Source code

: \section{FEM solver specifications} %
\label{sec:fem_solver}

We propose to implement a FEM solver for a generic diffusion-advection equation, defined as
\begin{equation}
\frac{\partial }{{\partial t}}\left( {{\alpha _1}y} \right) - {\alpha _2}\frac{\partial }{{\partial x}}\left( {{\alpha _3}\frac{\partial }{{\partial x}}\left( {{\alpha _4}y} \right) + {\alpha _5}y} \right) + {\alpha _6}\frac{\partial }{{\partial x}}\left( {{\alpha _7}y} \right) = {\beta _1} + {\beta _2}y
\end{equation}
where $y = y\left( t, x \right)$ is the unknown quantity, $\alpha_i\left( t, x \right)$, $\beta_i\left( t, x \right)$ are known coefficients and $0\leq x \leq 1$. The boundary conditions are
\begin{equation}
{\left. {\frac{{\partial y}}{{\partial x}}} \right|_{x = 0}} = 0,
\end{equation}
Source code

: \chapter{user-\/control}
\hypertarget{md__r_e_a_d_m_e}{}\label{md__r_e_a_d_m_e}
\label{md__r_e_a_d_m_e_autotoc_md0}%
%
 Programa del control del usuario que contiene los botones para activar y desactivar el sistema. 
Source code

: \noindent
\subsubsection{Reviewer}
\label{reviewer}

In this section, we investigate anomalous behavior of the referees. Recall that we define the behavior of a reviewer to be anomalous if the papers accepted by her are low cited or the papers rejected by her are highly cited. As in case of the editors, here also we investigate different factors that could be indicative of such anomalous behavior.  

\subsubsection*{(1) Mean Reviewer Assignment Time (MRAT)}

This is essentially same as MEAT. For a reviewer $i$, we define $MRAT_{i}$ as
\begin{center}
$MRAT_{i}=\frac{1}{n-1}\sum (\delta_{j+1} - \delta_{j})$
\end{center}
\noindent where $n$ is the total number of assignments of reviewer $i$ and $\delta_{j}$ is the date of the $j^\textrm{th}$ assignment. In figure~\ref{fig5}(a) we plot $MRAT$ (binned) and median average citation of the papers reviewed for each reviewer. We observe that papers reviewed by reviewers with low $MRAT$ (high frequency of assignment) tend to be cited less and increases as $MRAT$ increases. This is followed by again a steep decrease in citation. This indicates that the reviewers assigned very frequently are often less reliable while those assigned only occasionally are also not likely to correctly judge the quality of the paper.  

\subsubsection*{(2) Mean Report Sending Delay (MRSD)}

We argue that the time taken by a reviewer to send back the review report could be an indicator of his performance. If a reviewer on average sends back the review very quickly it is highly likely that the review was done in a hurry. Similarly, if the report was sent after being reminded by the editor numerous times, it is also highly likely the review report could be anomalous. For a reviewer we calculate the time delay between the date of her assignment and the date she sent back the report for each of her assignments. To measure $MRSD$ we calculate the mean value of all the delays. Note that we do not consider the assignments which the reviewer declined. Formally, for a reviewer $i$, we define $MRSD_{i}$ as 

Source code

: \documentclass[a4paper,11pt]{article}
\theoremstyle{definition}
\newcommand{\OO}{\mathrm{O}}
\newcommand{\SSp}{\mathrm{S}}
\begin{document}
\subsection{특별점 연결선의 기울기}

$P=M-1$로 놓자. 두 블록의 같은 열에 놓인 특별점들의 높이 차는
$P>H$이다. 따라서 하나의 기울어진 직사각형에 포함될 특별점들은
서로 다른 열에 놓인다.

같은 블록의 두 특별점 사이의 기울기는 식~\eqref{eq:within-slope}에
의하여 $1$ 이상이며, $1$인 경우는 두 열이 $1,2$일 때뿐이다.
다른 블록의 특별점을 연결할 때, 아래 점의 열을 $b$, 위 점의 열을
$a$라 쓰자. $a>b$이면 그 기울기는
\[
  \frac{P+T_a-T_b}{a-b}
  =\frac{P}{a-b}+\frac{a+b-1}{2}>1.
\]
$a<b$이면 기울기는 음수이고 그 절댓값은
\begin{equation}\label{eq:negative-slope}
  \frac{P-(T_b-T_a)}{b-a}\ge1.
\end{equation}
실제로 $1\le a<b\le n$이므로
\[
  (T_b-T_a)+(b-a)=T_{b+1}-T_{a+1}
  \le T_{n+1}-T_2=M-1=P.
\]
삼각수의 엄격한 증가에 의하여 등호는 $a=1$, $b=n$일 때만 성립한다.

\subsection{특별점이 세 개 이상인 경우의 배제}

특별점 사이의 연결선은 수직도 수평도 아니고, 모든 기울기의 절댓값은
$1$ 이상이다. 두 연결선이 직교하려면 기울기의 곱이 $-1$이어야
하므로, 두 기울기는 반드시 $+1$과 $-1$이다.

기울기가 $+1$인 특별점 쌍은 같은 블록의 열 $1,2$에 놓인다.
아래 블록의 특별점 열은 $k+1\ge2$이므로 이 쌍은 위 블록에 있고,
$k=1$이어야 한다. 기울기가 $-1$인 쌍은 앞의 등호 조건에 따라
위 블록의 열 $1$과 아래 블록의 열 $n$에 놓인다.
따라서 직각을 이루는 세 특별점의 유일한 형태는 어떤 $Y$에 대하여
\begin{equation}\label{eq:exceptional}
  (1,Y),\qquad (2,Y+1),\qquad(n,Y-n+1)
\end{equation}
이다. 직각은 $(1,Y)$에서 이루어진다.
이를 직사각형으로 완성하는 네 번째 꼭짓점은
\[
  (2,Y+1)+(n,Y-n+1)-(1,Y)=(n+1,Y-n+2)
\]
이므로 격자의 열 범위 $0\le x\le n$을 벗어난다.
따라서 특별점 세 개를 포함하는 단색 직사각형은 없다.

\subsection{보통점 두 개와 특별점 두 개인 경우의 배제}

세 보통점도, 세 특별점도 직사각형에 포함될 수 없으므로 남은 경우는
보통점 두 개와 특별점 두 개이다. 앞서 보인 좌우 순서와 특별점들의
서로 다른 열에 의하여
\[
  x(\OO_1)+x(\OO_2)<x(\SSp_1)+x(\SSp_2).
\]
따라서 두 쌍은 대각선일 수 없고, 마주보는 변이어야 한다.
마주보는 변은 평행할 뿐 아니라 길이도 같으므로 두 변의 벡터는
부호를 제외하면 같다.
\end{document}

● **What to work on**:
Set every record down again, exactly as given.

● **Completed task**:
Source code

: \section{FEM solver specifications} %
\label{sec:fem_solver}

We propose to implement a FEM solver for a generic diffusion-advection equation, defined as
\begin{equation}
\frac{\partial }{{\partial t}}\left( {{\alpha _1}y} \right) - {\alpha _2}\frac{\partial }{{\partial x}}\left( {{\alpha _3}\frac{\partial }{{\partial x}}\left( {{\alpha _4}y} \right) + {\alpha _5}y} \right) + {\alpha _6}\frac{\partial }{{\partial x}}\left( {{\alpha _7}y} \right) = {\beta _1} + {\beta _2}y
\end{equation}
where $y = y\left( t, x \right)$ is the unknown quantity, $\alpha_i\left( t, x \right)$, $\beta_i\left( t, x \right)$ are known coefficients and $0\leq x \leq 1$. The boundary conditions are
\begin{equation}
{\left. {\frac{{\partial y}}{{\partial x}}} \right|_{x = 0}} = 0,
\end{equation}
Source code

: \chapter{user-\/control}
\hypertarget{md__r_e_a_d_m_e}{}\label{md__r_e_a_d_m_e}
\label{md__r_e_a_d_m_e_autotoc_md0}%
%
 Programa del control del usuario que contiene los botones para activar y desactivar el sistema. 
Source code

: \noindent
\subsubsection{Reviewer}
\label{reviewer}

In this section, we investigate anomalous behavior of the referees. Recall that we define the behavior of a reviewer to be anomalous if the papers accepted by her are low cited or the papers rejected by her are highly cited. As in case of the editors, here also we investigate different factors that could be indicative of such anomalous behavior.  

\subsubsection*{(1) Mean Reviewer Assignment Time (MRAT)}

This is essentially same as MEAT. For a reviewer $i$, we define $MRAT_{i}$ as
\begin{center}
$MRAT_{i}=\frac{1}{n-1}\sum (\delta_{j+1} - \delta_{j})$
\end{center}
\noindent where $n$ is the total number of assignments of reviewer $i$ and $\delta_{j}$ is the date of the $j^\textrm{th}$ assignment. In figure~\ref{fig5}(a) we plot $MRAT$ (binned) and median average citation of the papers reviewed for each reviewer. We observe that papers reviewed by reviewers with low $MRAT$ (high frequency of assignment) tend to be cited less and increases as $MRAT$ increases. This is followed by again a steep decrease in citation. This indicates that the reviewers assigned very frequently are often less reliable while those assigned only occasionally are also not likely to correctly judge the quality of the paper.  

\subsubsection*{(2) Mean Report Sending Delay (MRSD)}

We argue that the time taken by a reviewer to send back the review report could be an indicator of his performance. If a reviewer on average sends back the review very quickly it is highly likely that the review was done in a hurry. Similarly, if the report was sent after being reminded by the editor numerous times, it is also highly likely the review report could be anomalous. For a reviewer we calculate the time delay between the date of her assignment and the date she sent back the report for each of her assignments. To measure $MRSD$ we calculate the mean value of all the delays. Note that we do not consider the assignments which the reviewer declined. Formally, for a reviewer $i$, we define $MRSD_{i}$ as 

Source code

: \documentclass[a4paper,11pt]{article}
\theoremstyle{definition}
\newcommand{\OO}{\mathrm{O}}
\newcommand{\SSp}{\mathrm{S}}
\begin{document}
\subsection{특별점 연결선의 기울기}

$P=M-1$로 놓자. 두 블록의 같은 열에 놓인 특별점들의 높이 차는
$P>H$이다. 따라서 하나의 기울어진 직사각형에 포함될 특별점들은
서로 다른 열에 놓인다.

같은 블록의 두 특별점 사이의 기울기는 식~\eqref{eq:within-slope}에
의하여 $1$ 이상이며, $1$인 경우는 두 열이 $1,2$일 때뿐이다.
다른 블록의 특별점을 연결할 때, 아래 점의 열을 $b$, 위 점의 열을
$a$라 쓰자. $a>b$이면 그 기울기는
\[
  \frac{P+T_a-T_b}{a-b}
  =\frac{P}{a-b}+\frac{a+b-1}{2}>1.
\]
$a<b$이면 기울기는 음수이고 그 절댓값은
\begin{equation}\label{eq:negative-slope}
  \frac{P-(T_b-T_a)}{b-a}\ge1.
\end{equation}
실제로 $1\le a<b\le n$이므로
\[
  (T_b-T_a)+(b-a)=T_{b+1}-T_{a+1}
  \le T_{n+1}-T_2=M-1=P.
\]
삼각수의 엄격한 증가에 의하여 등호는 $a=1$, $b=n$일 때만 성립한다.

\subsection{특별점이 세 개 이상인 경우의 배제}

특별점 사이의 연결선은 수직도 수평도 아니고, 모든 기울기의 절댓값은
$1$ 이상이다. 두 연결선이 직교하려면 기울기의 곱이 $-1$이어야
하므로, 두 기울기는 반드시 $+1$과 $-1$이다.

기울기가 $+1$인 특별점 쌍은 같은 블록의 열 $1,2$에 놓인다.
아래 블록의 특별점 열은 $k+1\ge2$이므로 이 쌍은 위 블록에 있고,
$k=1$이어야 한다. 기울기가 $-1$인 쌍은 앞의 등호 조건에 따라
위 블록의 열 $1$과 아래 블록의 열 $n$에 놓인다.
따라서 직각을 이루는 세 특별점의 유일한 형태는 어떤 $Y$에 대하여
\begin{equation}\label{eq:exceptional}
  (1,Y),\qquad (2,Y+1),\qquad(n,Y-n+1)
\end{equation}
이다. 직각은 $(1,Y)$에서 이루어진다.
이를 직사각형으로 완성하는 네 번째 꼭짓점은
\[
  (2,Y+1)+(n,Y-n+1)-(1,Y)=(n+1,Y-n+2)
\]
이므로 격자의 열 범위 $0\le x\le n$을 벗어난다.
따라서 특별점 세 개를 포함하는 단색 직사각형은 없다.

\subsection{보통점 두 개와 특별점 두 개인 경우의 배제}

세 보통점도, 세 특별점도 직사각형에 포함될 수 없으므로 남은 경우는
보통점 두 개와 특별점 두 개이다. 앞서 보인 좌우 순서와 특별점들의
서로 다른 열에 의하여
\[
  x(\OO_1)+x(\OO_2)<x(\SSp_1)+x(\SSp_2).
\]
따라서 두 쌍은 대각선일 수 없고, 마주보는 변이어야 한다.
마주보는 변은 평행할 뿐 아니라 길이도 같으므로 두 변의 벡터는
부호를 제외하면 같다.
\end{document}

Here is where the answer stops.